Activity: Below are entries; output exactly the lines from the one with "28. Convértit aquas" to the one with "36. Et edúxit", both included, and nothing else.
** Opening Record set block **
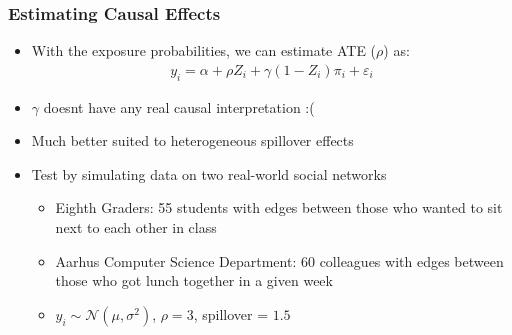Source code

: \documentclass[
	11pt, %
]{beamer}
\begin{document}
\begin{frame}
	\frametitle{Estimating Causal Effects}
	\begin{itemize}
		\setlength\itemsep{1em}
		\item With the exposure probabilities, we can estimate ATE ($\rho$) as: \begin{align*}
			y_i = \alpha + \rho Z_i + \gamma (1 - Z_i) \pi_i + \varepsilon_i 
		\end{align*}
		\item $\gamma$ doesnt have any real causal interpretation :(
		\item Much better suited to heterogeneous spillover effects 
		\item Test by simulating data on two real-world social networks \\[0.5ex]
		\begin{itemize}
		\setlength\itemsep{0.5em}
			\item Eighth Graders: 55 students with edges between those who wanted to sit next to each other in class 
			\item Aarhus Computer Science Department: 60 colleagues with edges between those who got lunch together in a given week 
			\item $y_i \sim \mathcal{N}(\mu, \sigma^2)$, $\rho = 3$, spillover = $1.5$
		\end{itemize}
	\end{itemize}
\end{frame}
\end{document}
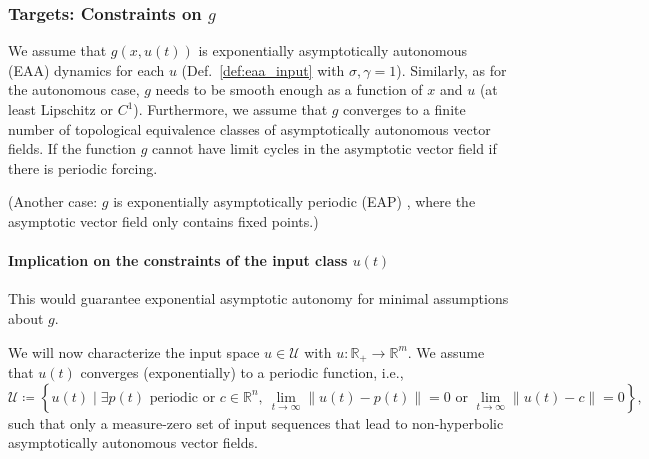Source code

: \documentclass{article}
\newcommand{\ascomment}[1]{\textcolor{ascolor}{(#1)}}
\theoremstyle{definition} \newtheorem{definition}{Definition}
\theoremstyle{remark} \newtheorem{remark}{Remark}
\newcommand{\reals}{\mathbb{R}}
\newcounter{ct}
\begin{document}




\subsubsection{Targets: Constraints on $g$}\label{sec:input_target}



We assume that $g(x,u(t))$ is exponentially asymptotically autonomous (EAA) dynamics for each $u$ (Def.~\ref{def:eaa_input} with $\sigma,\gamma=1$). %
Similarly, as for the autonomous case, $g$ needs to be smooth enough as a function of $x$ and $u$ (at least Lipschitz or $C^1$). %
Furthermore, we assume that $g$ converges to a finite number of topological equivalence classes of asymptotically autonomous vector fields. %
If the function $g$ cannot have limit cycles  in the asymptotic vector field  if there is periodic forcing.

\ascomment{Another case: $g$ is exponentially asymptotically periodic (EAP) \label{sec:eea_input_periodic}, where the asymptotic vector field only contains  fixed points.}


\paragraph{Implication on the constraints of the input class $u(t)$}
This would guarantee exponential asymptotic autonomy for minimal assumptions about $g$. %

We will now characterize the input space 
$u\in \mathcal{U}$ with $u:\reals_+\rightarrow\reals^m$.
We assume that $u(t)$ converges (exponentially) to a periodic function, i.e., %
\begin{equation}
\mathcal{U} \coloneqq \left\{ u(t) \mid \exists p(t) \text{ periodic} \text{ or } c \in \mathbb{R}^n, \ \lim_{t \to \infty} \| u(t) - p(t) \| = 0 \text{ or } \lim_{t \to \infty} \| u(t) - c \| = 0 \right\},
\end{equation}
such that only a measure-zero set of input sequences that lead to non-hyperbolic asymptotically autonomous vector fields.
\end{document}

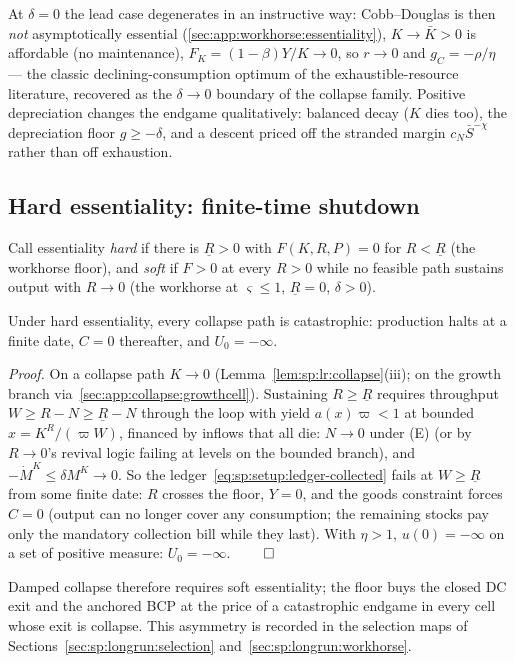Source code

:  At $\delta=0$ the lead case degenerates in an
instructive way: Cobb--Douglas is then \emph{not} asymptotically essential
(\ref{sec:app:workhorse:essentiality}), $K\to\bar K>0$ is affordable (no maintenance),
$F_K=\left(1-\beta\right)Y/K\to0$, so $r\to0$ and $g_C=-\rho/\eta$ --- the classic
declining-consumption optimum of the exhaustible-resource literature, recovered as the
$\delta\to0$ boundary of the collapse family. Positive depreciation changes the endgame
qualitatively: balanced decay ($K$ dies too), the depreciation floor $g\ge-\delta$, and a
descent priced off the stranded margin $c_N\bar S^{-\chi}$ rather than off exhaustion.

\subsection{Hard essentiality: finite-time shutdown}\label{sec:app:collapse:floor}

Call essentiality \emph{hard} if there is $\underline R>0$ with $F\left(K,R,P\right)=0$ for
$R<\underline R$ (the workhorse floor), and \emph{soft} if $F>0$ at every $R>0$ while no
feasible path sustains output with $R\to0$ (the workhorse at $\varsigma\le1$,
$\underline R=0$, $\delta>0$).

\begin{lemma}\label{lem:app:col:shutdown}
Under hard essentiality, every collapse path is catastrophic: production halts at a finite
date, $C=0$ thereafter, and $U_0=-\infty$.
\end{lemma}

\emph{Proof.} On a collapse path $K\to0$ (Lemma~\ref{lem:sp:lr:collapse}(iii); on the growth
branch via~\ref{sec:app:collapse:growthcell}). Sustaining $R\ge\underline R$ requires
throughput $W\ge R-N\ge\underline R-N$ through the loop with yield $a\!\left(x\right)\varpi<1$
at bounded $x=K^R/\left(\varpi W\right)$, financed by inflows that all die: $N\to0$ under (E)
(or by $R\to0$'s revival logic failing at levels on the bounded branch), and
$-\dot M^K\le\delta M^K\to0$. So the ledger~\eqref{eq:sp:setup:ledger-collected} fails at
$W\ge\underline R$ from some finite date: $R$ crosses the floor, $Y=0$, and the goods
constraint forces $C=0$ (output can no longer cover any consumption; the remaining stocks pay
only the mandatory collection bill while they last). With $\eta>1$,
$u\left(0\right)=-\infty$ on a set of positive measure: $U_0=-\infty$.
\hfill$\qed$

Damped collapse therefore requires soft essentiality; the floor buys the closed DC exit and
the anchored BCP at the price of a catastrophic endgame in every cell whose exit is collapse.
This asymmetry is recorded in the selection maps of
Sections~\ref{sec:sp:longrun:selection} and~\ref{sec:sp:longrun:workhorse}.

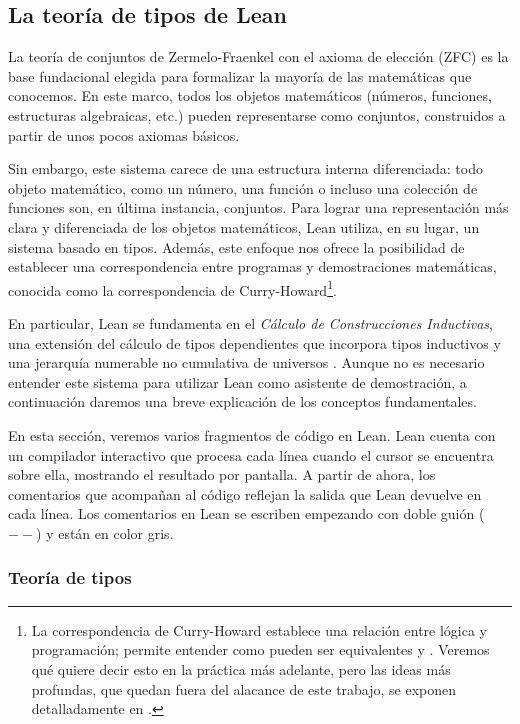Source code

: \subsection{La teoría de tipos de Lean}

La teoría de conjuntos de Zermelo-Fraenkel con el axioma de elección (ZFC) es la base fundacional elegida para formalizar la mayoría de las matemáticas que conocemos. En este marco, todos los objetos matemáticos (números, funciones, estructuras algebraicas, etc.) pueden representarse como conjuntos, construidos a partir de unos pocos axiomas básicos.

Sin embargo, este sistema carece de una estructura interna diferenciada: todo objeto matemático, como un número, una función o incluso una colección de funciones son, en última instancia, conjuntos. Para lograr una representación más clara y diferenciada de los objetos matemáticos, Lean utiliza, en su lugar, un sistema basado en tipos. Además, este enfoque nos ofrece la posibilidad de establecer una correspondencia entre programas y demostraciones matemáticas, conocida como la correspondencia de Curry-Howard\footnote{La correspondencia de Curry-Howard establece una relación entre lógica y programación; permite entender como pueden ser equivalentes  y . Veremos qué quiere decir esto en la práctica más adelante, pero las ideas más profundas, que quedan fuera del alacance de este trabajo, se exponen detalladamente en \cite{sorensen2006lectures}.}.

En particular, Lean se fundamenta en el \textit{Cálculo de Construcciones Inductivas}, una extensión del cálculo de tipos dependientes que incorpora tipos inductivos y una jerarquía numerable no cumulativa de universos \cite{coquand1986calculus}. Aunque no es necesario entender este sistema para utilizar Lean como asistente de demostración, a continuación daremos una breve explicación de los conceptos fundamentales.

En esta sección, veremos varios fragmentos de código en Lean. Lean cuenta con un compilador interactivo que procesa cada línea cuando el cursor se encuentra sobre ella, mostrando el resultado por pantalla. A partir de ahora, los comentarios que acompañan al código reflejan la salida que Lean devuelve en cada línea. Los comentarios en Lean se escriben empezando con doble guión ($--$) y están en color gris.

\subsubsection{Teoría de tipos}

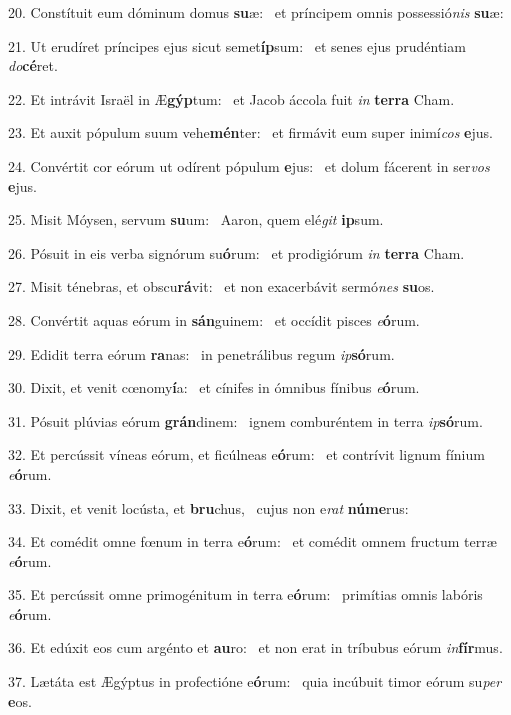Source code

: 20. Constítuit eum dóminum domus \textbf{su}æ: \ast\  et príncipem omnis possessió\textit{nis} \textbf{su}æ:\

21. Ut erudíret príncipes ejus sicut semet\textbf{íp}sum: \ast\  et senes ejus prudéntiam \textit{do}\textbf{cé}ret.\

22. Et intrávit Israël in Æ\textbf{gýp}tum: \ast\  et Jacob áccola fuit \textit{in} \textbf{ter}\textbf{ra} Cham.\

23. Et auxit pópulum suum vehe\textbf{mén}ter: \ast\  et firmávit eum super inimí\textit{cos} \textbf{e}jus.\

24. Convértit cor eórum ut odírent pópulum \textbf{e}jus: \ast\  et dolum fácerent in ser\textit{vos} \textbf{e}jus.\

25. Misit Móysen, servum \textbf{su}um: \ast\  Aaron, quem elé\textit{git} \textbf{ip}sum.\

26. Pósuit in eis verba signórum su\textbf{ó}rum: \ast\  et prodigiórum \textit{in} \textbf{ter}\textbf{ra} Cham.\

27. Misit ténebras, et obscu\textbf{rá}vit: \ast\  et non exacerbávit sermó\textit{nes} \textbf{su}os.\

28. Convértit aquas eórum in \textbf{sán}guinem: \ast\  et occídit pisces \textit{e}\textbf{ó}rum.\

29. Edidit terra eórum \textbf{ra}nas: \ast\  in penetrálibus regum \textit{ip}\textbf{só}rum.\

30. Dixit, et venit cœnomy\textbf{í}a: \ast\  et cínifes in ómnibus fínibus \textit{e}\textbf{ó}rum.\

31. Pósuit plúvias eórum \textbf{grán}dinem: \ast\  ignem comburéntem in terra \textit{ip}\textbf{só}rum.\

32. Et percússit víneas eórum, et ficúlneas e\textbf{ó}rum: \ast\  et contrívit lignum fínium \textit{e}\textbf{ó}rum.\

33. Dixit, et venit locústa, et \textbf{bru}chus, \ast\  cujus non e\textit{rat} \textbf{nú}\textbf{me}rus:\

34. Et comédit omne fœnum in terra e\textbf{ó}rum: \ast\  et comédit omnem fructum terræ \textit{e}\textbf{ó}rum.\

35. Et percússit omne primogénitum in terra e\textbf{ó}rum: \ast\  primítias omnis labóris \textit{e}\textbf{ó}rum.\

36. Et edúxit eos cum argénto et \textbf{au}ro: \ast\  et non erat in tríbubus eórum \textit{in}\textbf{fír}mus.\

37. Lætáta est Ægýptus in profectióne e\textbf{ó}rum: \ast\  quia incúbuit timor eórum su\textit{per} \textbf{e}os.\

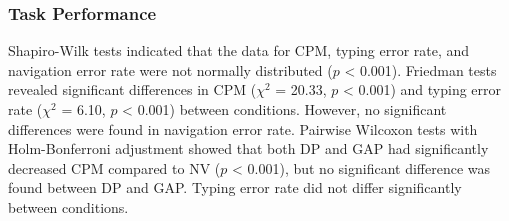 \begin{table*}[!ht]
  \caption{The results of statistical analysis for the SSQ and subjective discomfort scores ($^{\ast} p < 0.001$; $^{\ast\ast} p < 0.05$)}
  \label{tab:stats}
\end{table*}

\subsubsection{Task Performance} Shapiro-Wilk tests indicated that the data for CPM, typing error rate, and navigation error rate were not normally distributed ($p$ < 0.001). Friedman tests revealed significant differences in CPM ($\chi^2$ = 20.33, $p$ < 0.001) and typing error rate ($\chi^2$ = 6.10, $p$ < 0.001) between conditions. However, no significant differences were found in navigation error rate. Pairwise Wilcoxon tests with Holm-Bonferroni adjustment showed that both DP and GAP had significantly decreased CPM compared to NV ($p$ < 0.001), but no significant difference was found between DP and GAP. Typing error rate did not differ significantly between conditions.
** Closing Record set block **
Solved exercise:
28. Convértit aquas eórum in \textbf{sán}guinem: \ast\  et occídit pisces \textit{e}\textbf{ó}rum.\

29. Edidit terra eórum \textbf{ra}nas: \ast\  in penetrálibus regum \textit{ip}\textbf{só}rum.\

30. Dixit, et venit cœnomy\textbf{í}a: \ast\  et cínifes in ómnibus fínibus \textit{e}\textbf{ó}rum.\

31. Pósuit plúvias eórum \textbf{grán}dinem: \ast\  ignem comburéntem in terra \textit{ip}\textbf{só}rum.\

32. Et percússit víneas eórum, et ficúlneas e\textbf{ó}rum: \ast\  et contrívit lignum fínium \textit{e}\textbf{ó}rum.\

33. Dixit, et venit locústa, et \textbf{bru}chus, \ast\  cujus non e\textit{rat} \textbf{nú}\textbf{me}rus:\

34. Et comédit omne fœnum in terra e\textbf{ó}rum: \ast\  et comédit omnem fructum terræ \textit{e}\textbf{ó}rum.\

35. Et percússit omne primogénitum in terra e\textbf{ó}rum: \ast\  primítias omnis labóris \textit{e}\textbf{ó}rum.\

36. Et edúxit eos cum argénto et \textbf{au}ro: \ast\  et non erat in tríbubus eórum \textit{in}\textbf{fír}mus.\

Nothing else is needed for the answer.